*** Opening of Data provided ***

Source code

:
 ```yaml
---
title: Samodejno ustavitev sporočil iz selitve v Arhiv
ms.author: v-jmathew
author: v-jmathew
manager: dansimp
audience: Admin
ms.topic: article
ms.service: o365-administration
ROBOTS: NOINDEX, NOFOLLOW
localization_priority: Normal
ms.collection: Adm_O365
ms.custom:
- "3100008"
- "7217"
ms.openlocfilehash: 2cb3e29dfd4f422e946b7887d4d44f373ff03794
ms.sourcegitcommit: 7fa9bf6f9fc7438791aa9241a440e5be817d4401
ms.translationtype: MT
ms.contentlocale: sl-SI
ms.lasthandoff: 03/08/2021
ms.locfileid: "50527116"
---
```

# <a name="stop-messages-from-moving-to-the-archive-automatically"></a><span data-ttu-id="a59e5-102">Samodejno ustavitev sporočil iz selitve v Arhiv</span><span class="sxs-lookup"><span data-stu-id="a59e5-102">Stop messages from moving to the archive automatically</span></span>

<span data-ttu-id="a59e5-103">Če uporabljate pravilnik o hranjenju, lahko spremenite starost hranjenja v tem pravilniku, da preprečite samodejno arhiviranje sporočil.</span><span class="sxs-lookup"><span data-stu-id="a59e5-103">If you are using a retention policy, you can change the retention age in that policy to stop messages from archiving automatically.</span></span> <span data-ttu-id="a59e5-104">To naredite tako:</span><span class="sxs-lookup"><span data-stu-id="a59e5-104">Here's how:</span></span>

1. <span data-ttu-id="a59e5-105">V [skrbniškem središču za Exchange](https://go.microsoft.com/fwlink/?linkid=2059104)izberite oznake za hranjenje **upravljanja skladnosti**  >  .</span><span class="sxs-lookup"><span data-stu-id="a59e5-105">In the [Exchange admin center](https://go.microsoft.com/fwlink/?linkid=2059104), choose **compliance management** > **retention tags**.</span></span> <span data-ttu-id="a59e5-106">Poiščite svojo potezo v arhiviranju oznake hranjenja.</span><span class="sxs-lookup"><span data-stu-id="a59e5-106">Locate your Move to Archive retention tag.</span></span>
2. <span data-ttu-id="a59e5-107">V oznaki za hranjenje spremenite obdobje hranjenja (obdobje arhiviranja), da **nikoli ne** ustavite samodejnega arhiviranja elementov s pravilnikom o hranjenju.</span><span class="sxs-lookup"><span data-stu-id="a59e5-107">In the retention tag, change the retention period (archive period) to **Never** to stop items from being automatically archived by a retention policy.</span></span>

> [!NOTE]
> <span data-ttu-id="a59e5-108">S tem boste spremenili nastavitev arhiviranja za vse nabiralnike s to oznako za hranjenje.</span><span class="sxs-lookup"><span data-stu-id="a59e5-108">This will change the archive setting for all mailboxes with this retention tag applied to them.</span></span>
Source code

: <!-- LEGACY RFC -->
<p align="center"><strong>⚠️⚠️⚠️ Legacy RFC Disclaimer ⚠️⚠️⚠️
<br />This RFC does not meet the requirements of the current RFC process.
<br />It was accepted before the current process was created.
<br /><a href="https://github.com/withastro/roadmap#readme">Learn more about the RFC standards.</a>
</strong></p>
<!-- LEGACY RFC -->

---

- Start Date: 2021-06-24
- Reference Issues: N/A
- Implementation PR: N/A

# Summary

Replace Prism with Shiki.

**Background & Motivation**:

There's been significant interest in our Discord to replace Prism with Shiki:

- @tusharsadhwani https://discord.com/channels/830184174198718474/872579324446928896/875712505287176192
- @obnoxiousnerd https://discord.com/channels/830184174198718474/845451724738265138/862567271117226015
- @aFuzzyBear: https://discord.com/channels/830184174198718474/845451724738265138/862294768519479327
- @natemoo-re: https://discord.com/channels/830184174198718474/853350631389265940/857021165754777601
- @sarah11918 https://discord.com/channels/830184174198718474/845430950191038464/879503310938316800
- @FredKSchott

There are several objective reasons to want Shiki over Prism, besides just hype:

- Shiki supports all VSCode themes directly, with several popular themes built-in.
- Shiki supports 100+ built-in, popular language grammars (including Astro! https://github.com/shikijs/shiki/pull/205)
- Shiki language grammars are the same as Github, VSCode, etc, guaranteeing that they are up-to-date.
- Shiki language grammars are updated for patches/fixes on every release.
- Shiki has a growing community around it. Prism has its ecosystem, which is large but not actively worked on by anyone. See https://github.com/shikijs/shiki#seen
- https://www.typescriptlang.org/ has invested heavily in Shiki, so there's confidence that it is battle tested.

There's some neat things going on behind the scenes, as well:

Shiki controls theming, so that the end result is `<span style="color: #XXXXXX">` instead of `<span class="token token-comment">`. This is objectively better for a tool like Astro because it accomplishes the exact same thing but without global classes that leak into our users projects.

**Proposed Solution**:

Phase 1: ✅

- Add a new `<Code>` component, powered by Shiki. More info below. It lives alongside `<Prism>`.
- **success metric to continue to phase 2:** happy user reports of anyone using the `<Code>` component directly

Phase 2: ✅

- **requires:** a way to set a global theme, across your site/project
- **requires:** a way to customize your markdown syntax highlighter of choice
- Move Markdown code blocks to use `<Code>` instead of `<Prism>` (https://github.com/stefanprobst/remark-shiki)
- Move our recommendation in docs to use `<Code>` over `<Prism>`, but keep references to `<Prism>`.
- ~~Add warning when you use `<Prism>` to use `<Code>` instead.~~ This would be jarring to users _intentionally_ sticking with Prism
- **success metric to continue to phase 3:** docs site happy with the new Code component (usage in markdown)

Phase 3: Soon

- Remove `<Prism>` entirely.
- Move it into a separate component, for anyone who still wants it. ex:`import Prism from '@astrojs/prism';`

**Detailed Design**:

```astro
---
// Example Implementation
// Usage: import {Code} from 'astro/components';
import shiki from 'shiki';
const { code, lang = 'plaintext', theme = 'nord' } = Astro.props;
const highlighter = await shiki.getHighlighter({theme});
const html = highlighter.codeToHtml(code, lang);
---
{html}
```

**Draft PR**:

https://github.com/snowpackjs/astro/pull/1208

*** Close of Data provided ***

#### Task details:
Could you print the lines of the records above from the one containing "- Move Markdown" through the last, exactly and with no additions?

#### Solution:
- Move Markdown code blocks to use `<Code>` instead of `<Prism>` (https://github.com/stefanprobst/remark-shiki)
- Move our recommendation in docs to use `<Code>` over `<Prism>`, but keep references to `<Prism>`.
- ~~Add warning when you use `<Prism>` to use `<Code>` instead.~~ This would be jarring to users _intentionally_ sticking with Prism
- **success metric to continue to phase 3:** docs site happy with the new Code component (usage in markdown)

Phase 3: Soon

- Remove `<Prism>` entirely.
- Move it into a separate component, for anyone who still wants it. ex:`import Prism from '@astrojs/prism';`

**Detailed Design**:

```astro
---
// Example Implementation
// Usage: import {Code} from 'astro/components';
import shiki from 'shiki';
const { code, lang = 'plaintext', theme = 'nord' } = Astro.props;
const highlighter = await shiki.getHighlighter({theme});
const html = highlighter.codeToHtml(code, lang);
---
{html}
```

**Draft PR**:

https://github.com/snowpackjs/astro/pull/1208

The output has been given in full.